The Private Diaries of Sir Henry Rider Haggard

Source: D.S. Higgins (ed.), The Private Diaries of Sir Henry Rider Haggard 1914-1925 (London: Cassell, 1980), p. 219

Text: 20th April, 1921. I have spent the last two days in seeing (privately) the Italian made film of Beatrice. It has good points (especially those of the heroine’s eyes!), but for an author the experience as usual is somewhat heart-breaking. Why in the name of goodness, for instance, when a poverty-stricken Welsh clergyman is described in the book as living in a vicarage of the meanest sort, almost a cottage indeed, should he be represented as inhabiting a costly palace from the upkeep of which an archbishop would blench? Or why should the hero, Geoffrey, a man getting on for forty with a powerful legal stamp of face, be impersonated by an oily-haired young person of about 22? Only a film producer can answer these questions. Meanwhile the critic comes along and descants learnedly on the unsuitability of novels for film purposes. The novels are right enough; it is their ignorant careless adaptors who are to blame.

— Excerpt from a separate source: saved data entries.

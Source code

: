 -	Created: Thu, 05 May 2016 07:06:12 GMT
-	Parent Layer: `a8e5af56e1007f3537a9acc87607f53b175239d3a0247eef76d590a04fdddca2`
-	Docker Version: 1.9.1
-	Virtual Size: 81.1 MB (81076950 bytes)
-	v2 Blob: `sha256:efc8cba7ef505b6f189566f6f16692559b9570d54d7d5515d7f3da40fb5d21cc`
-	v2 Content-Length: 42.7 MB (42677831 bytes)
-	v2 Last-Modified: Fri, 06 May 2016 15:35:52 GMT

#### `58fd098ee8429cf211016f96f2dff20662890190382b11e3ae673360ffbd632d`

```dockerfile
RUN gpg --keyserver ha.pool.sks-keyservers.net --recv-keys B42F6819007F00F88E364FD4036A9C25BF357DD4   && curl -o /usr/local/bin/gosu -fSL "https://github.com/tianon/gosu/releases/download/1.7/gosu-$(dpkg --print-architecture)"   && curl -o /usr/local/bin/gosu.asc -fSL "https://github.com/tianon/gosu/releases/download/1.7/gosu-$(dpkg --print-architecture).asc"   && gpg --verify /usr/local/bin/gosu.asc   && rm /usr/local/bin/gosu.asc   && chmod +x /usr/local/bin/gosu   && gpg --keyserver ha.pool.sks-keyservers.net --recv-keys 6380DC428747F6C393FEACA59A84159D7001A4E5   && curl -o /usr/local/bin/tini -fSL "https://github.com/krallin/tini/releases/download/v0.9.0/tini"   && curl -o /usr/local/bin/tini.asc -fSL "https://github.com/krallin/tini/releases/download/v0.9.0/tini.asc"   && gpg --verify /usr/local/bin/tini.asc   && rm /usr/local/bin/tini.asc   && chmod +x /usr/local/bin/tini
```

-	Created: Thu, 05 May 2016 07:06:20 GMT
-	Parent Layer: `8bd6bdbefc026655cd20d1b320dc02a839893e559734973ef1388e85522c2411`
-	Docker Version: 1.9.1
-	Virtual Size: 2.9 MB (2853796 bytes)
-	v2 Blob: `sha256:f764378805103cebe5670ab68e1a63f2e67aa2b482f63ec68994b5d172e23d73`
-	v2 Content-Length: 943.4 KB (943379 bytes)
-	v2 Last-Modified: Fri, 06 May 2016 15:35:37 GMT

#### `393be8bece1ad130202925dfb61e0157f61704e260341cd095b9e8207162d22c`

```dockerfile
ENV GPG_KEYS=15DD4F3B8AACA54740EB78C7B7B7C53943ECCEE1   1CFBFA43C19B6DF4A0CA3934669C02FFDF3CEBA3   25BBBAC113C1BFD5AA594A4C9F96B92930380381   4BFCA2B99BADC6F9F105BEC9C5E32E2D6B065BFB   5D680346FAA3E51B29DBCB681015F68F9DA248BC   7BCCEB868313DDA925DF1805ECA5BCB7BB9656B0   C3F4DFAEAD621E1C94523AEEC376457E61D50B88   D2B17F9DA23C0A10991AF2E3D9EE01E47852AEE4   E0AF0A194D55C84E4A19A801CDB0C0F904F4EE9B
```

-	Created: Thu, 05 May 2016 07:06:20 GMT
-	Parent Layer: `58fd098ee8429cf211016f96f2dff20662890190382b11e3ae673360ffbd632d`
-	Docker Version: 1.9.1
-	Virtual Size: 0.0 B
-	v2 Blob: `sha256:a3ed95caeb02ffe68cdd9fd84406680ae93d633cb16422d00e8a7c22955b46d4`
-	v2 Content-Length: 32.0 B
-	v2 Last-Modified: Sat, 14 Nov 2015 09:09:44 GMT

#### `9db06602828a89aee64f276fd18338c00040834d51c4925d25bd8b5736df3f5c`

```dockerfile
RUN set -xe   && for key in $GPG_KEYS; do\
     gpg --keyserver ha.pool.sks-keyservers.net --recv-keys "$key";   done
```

Comments: Henry Rider Haggard (1856-1925) was a British novelist, who had a strong interest in cinema following the film adaptations of his popular novels such as She and The Lost World. The Italian film Il colchico e la rosa (1921) was adapted from Haggard’s novel Beatrice (its English language release titles were Little Sister and The Stronger Passion). It was directed by the Irishman Herbert Brenon for Caesar Film and the Herbert Brenon Film Corporation and starred Marie Doro and Sandro Salvini.

The Private Diaries of Sir Henry Rider Haggard

Source: D.S. Higgins (ed.), The Private Diaries of Sir Henry Rider Haggard 1914-1925 (London: Cassell, 1980), p. 261

Text: 27th July, 1923
This morning I went to Pathé’s to see the cinematograph film which their representative made of me here a week or two ago. It was very good, especially of my poor old spaniel, Jeekie, but as the bright sunlight seemed to turn my hair snow-white, it made me look even older than I am. These cinemas, however, go so fast that it is difficult to take in details. In future generations they will form interesting records of persons of our age, that is if they are kept as Pathé people told me they were. It seems that these photographic interviews go all over the world and are very popular with the masses.

Comments: Henry Rider Haggard (1856-1925) was a British novelist, who had a strong interest in cinema following the film adaptations of his popular novels such as She and The Lost World. Pathé was as good as its word – the film ‘interview’ with Haggard at his Ditchingham home survives and can be found on its website.

Links: ‘Camera Interview’ with Henry Rider Haggard on British Pathe site

The Private Diaries of Sir Henry Rider Haggard

Source: D.S. Higgins (ed.), The Private Diaries of Sir Henry Rider Haggard 1914-1925 (London: Cassell, 1980), p. 84

Text: 27th September 1916
Today I went to see the Somme War film with Louie, Angie and Mrs Jebb who dined with me afterwards at an Italian restaurant in Panton Street where we got a very good and well-cooked meal at a most reasonable price. The film is not a cheerful sight, but it does give a wonderful idea of the fighting and the front, especially of the shelling and its effects. Also it shows the marvellous courage and cheerfulness of our soldiers in every emergency, and causes one to wonder if one would find as much in a like case. At their age I have no doubt the answer would be yes, but now at sixty I am not so sure. It is a young man’s job! As usual all the pictures move too fast, even the wounded seem to fly along. The most impressive of them to my mind is that of a regiment scrambling out of a trench to charge and of the one man who slides back shot dead. There is something appalling about the instantaneous change from fierce activity to supine death. Indeed the whole horrible business is appalling. War has always been dreadful, but never, I suppose, more dreadful than today.

Comment: Henry Rider Haggard (1856-1925) was a British novelist, who had a strong interest in cinema following the film adaptations of his popular novels such as She and The Lost World. The Battle of the Somme (1916) was a British feature-length documentary, filmed by Geoffrey Malins and J.B. McDowell for the War Office Cinematograph Committee. It gave cinema audiences some idea of what the fighting was like on the Western front and had a huge impact. The over-the-top sequence described by Haggard is now known to have been faked by Malins.